In a report titled “Tortured to Death” SCF investigators on Nov. 21, 2017 exposed the case of 42-year-old history teacher Gökhan Açıkkollu, who died after enduring 13 days of torture and abuse in police detention in İstanbul.
The torture, ill-treatment, abusive, inhuman and degrading treatment of people who are deprived of their liberties in Turkey’s detention centers and prisons have become the norm rather than the exception under increased nationalistic euphoria and religious zealotry in the country in the wake of the coup attempt on July 15, 2016.
The Stockholm Center for Freedom (SCF) reported in one of its studies titled “Suspicious Deaths and Suicides In Turkey” that there has been an increase in the number of suspicious deaths in Turkey, most in Turkish jails and detention centers where torture and ill-treatment are being practiced. In the majority of cases, authorities concluded these to have been suicides without any effective, independent investigation.
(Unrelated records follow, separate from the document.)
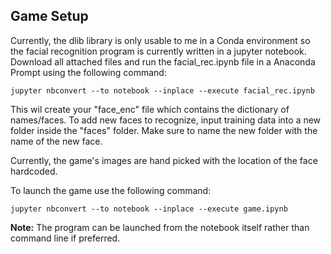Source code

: ## Game Setup

Currently, the dlib library is only usable to me in a Conda environment so the facial recognition program is currently written in a jupyter notebook. Download all attached files and run the facial_rec.ipynb file in a Anaconda Prompt using the following command:

```
jupyter nbconvert --to notebook --inplace --execute facial_rec.ipynb
```
This wil create your "face_enc" file which contains the dictionary of names/faces. To add new faces to recognize, input training data into a new folder inside the "faces" folder. Make sure to name the new folder with the name of the new face.

Currently, the game's images are hand picked with the location of the face hardcoded.

To launch the game use the following command:
```
jupyter nbconvert --to notebook --inplace --execute game.ipynb
```

**Note:** The program can be launched from the notebook itself rather than command line if preferred.
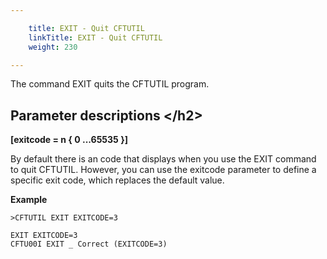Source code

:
```yaml
---

    title: EXIT - Quit CFTUTIL
    linkTitle: EXIT - Quit CFTUTIL
    weight: 230

---
```

The command EXIT quits the CFTUTIL program.

## Parameter descriptions &lt;/h2>

**\[exitcode = n { 0 ...65535 }\]**

By default there is an code that displays when you use the EXIT command to quit CFTUTIL. However, you can use the exitcode parameter to define a specific exit code, which replaces the default value.

****Example****

```
>CFTUTIL EXIT EXITCODE=3
 
EXIT EXITCODE=3
CFTU00I EXIT _ Correct (EXITCODE=3)
```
Suspicious deaths have also taken place beyond prison walls amid psychological pressure and threats of imminent imprisonment and torture, sometimes following the release of suspects or just before their detention. SCF has compiled 107 cases of suspicious deaths and suicides in Turkey in a list as of Feb. 27, 2018 in a searchable database format.
Turkey survived a controversial military coup attempt on July 15, 2016 that killed 249 people. Immediately after the putsch, the Justice and Development Party (AKP) government along with President Recep Tayyip Erdoğan pinned the blame on the Gülen movement.
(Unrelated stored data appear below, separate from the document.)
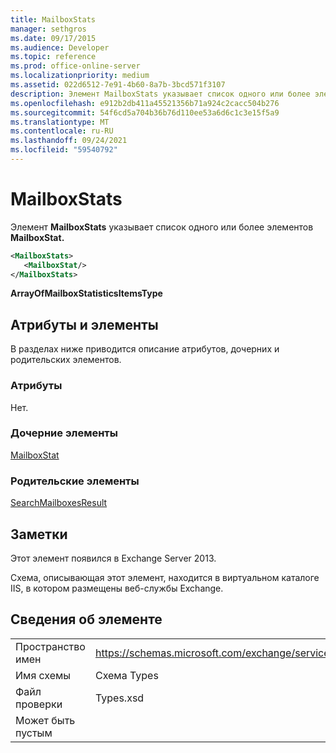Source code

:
 ```yaml
---
title: MailboxStats
manager: sethgros
ms.date: 09/17/2015
ms.audience: Developer
ms.topic: reference
ms.prod: office-online-server
ms.localizationpriority: medium
ms.assetid: 022d6512-7e91-4b60-8a7b-3bcd571f3107
description: Элемент MailboxStats указывает список одного или более элементов MailboxStat.
ms.openlocfilehash: e912b2db411a45521356b71a924c2cacc504b276
ms.sourcegitcommit: 54f6cd5a704b36b76d110ee53a6d6c1c3e15f5a9
ms.translationtype: MT
ms.contentlocale: ru-RU
ms.lasthandoff: 09/24/2021
ms.locfileid: "59540792"
---
```

# <a name="mailboxstats"></a>MailboxStats

Элемент **MailboxStats** указывает список одного или более элементов **MailboxStat.** 
  
```XML
<MailboxStats>
   <MailboxStat/>
</MailboxStats>
```

**ArrayOfMailboxStatisticsItemsType**

## <a name="attributes-and-elements"></a>Атрибуты и элементы

В разделах ниже приводится описание атрибутов, дочерних и родительских элементов.
  
### <a name="attributes"></a>Атрибуты

Нет.
  
### <a name="child-elements"></a>Дочерние элементы

[MailboxStat](mailboxstat.md)
  
### <a name="parent-elements"></a>Родительские элементы

[SearchMailboxesResult](searchmailboxesresult.md)
  
## <a name="remarks"></a>Заметки

Этот элемент появился в Exchange Server 2013.
  
Схема, описывающая этот элемент, находится в виртуальном каталоге IIS, в котором размещены веб-службы Exchange.
  
## <a name="element-information"></a>Сведения об элементе

|||
|:-----|:-----|
|Пространство имен  <br/> |https://schemas.microsoft.com/exchange/services/2006/types  <br/> |
|Имя схемы  <br/> |Схема Types  <br/> |
|Файл проверки  <br/> |Types.xsd  <br/> |
|Может быть пустым  <br/> ||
Fethullah Gülen, who inspired the movement, strongly denied having any role in the failed coup and called for an international investigation into it, but President Erdoğan — calling the coup attempt “a gift from God” — and the government initiated a widespread purge aimed at cleansing sympathizers of the movement from within state institutions, dehumanizing its popular figures and putting them in custody.
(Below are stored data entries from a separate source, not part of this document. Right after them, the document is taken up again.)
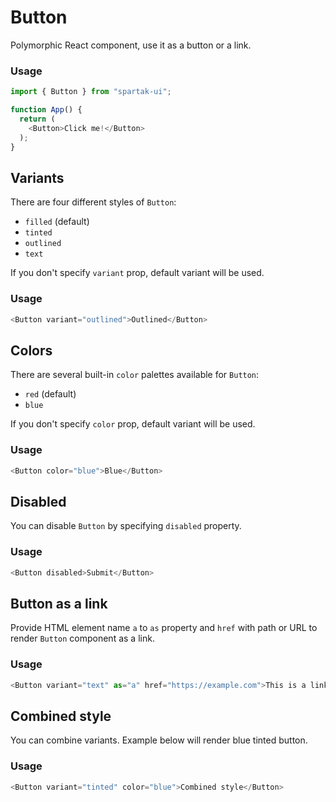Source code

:# Button

Polymorphic React component, use it as a button or a link.

### Usage

```typescript
import { Button } from "spartak-ui";

function App() {
  return (
    <Button>Click me!</Button>
  );
}
```

## Variants

There are four different styles of `Button`:

- `filled` (default)
- `tinted`
- `outlined`
- `text`

If you don't specify `variant` prop, default variant will be used.

### Usage

```typescript
<Button variant="outlined">Outlined</Button>
```

## Colors

There are several built-in `color` palettes available for `Button`:

- `red` (default)
- `blue`

If you don't specify `color` prop, default variant will be used.

### Usage

```typescript
<Button color="blue">Blue</Button>
```

## Disabled

You can disable `Button` by specifying `disabled` property.

### Usage

```typescript
<Button disabled>Submit</Button>
```

## Button as a link

Provide HTML element name `a` to `as` property and `href` with path or URL to render `Button` component as a link.

### Usage

```typescript
<Button variant="text" as="a" href="https://example.com">This is a link</Button>
```

## Combined style

You can combine variants. Example below will render blue tinted button.

### Usage

```typescript
<Button variant="tinted" color="blue">Combined style</Button>
```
Turkey has suspended or dismissed more than 150,000 judges, teachers, police and other civil servants since July 2016. Turkey’s interior minister announced on Dec. 12, 2017 that 55,665 people have been arrested. On Dec. 13 the Justice Ministry announced that 169,013 people have been the subject of legal proceedings on coup charges since the failed coup.
A total of 48,305 people were arrested by courts across Turkey in 2017 over their alleged links to the Gülen movement, Interior Minister Süleyman Soylu said on Dec. 2, 2017. “The number of detentions is nearly three times higher,” Soylu told a security meeting in İstanbul and claimed that “even these figures are not enough to reveal the severity of the issue.”